### REQUIRED WORK
Only the lines from the one containing "2. **Chamar API:**" through the end of the entries should be repeated, exactly as they appear, first and last included.

Plain-text document sources:
____________________

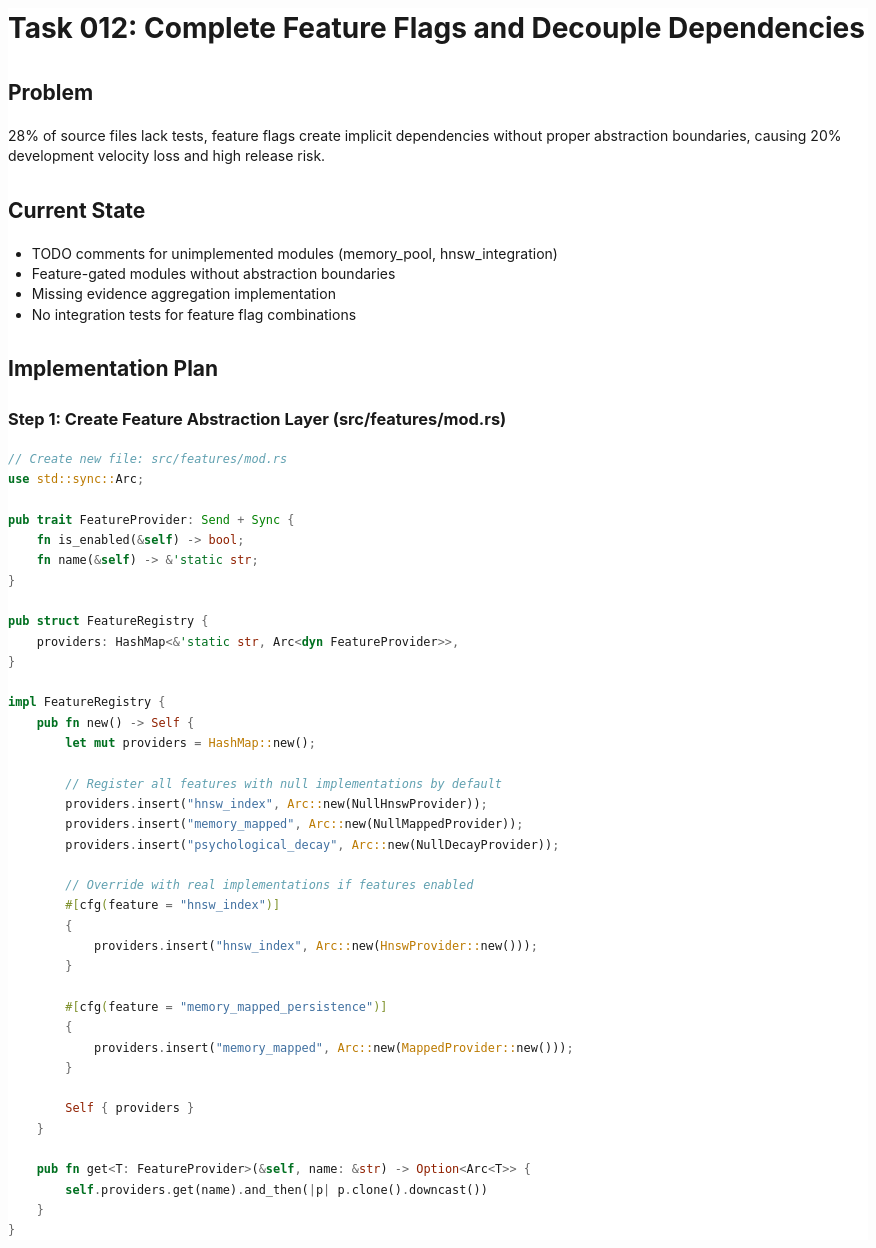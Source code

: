 # Task 012: Complete Feature Flags and Decouple Dependencies

## Problem
28% of source files lack tests, feature flags create implicit dependencies without proper abstraction boundaries, causing 20% development velocity loss and high release risk.

## Current State
- TODO comments for unimplemented modules (memory_pool, hnsw_integration)
- Feature-gated modules without abstraction boundaries
- Missing evidence aggregation implementation
- No integration tests for feature flag combinations

## Implementation Plan

### Step 1: Create Feature Abstraction Layer (src/features/mod.rs)
```rust
// Create new file: src/features/mod.rs
use std::sync::Arc;

pub trait FeatureProvider: Send + Sync {
    fn is_enabled(&self) -> bool;
    fn name(&self) -> &'static str;
}

pub struct FeatureRegistry {
    providers: HashMap<&'static str, Arc<dyn FeatureProvider>>,
}

impl FeatureRegistry {
    pub fn new() -> Self {
        let mut providers = HashMap::new();
        
        // Register all features with null implementations by default
        providers.insert("hnsw_index", Arc::new(NullHnswProvider));
        providers.insert("memory_mapped", Arc::new(NullMappedProvider));
        providers.insert("psychological_decay", Arc::new(NullDecayProvider));
        
        // Override with real implementations if features enabled
        #[cfg(feature = "hnsw_index")]
        {
            providers.insert("hnsw_index", Arc::new(HnswProvider::new()));
        }
        
        #[cfg(feature = "memory_mapped_persistence")]
        {
            providers.insert("memory_mapped", Arc::new(MappedProvider::new()));
        }
        
        Self { providers }
    }
    
    pub fn get<T: FeatureProvider>(&self, name: &str) -> Option<Arc<T>> {
        self.providers.get(name).and_then(|p| p.clone().downcast())
    }
}
```
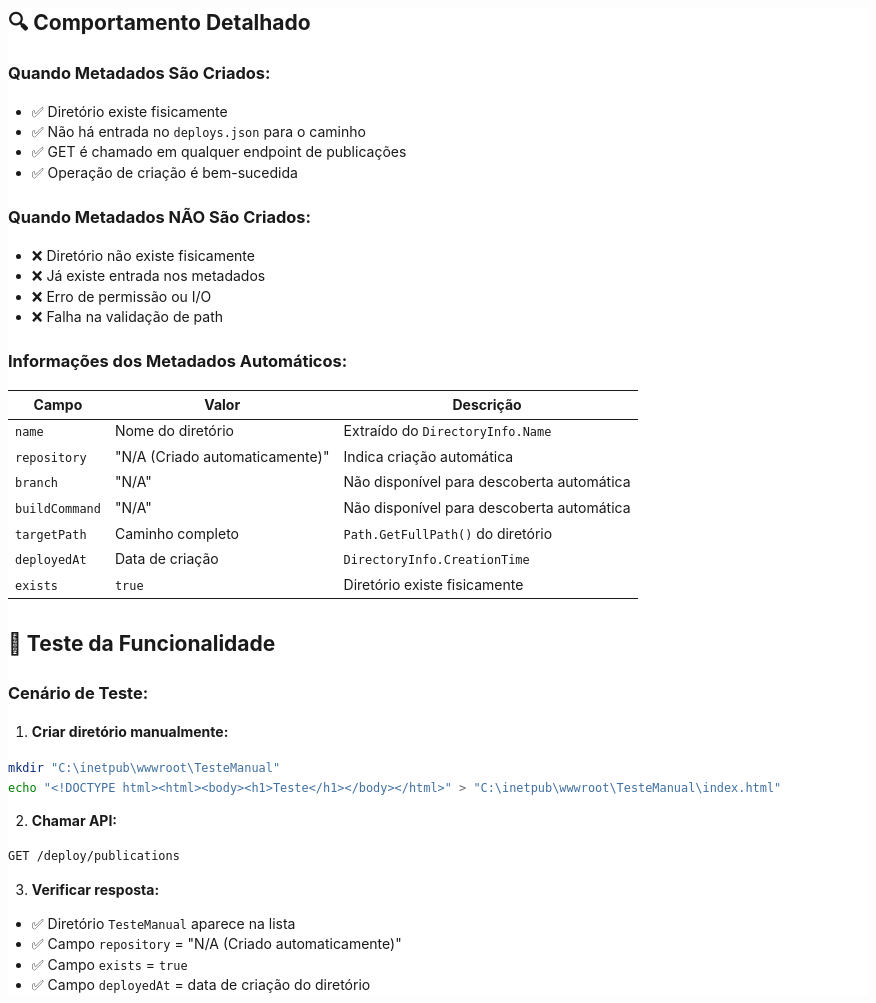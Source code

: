 ## 🔍 Comportamento Detalhado

### **Quando Metadados São Criados:**
- ✅ Diretório existe fisicamente
- ✅ Não há entrada no `deploys.json` para o caminho
- ✅ GET é chamado em qualquer endpoint de publicações
- ✅ Operação de criação é bem-sucedida

### **Quando Metadados NÃO São Criados:**
- ❌ Diretório não existe fisicamente
- ❌ Já existe entrada nos metadados
- ❌ Erro de permissão ou I/O
- ❌ Falha na validação de path

### **Informações dos Metadados Automáticos:**
| Campo | Valor | Descrição |
|-------|-------|-----------|
| `name` | Nome do diretório | Extraído do `DirectoryInfo.Name` |
| `repository` | "N/A (Criado automaticamente)" | Indica criação automática |
| `branch` | "N/A" | Não disponível para descoberta automática |
| `buildCommand` | "N/A" | Não disponível para descoberta automática |
| `targetPath` | Caminho completo | `Path.GetFullPath()` do diretório |
| `deployedAt` | Data de criação | `DirectoryInfo.CreationTime` |
| `exists` | `true` | Diretório existe fisicamente |

## 🧪 Teste da Funcionalidade

### **Cenário de Teste:**

1. **Criar diretório manualmente:**
```bash
mkdir "C:\inetpub\wwwroot\TesteManual"
echo "<!DOCTYPE html><html><body><h1>Teste</h1></body></html>" > "C:\inetpub\wwwroot\TesteManual\index.html"
```

2. **Chamar API:**
```bash
GET /deploy/publications
```

3. **Verificar resposta:**
- ✅ Diretório `TesteManual` aparece na lista
- ✅ Campo `repository` = "N/A (Criado automaticamente)"
- ✅ Campo `exists` = `true`
- ✅ Campo `deployedAt` = data de criação do diretório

____________________

### WRITTEN ANSWER
2. **Chamar API:**
```bash
GET /deploy/publications
```

3. **Verificar resposta:**
- ✅ Diretório `TesteManual` aparece na lista
- ✅ Campo `repository` = "N/A (Criado automaticamente)"
- ✅ Campo `exists` = `true`
- ✅ Campo `deployedAt` = data de criação do diretório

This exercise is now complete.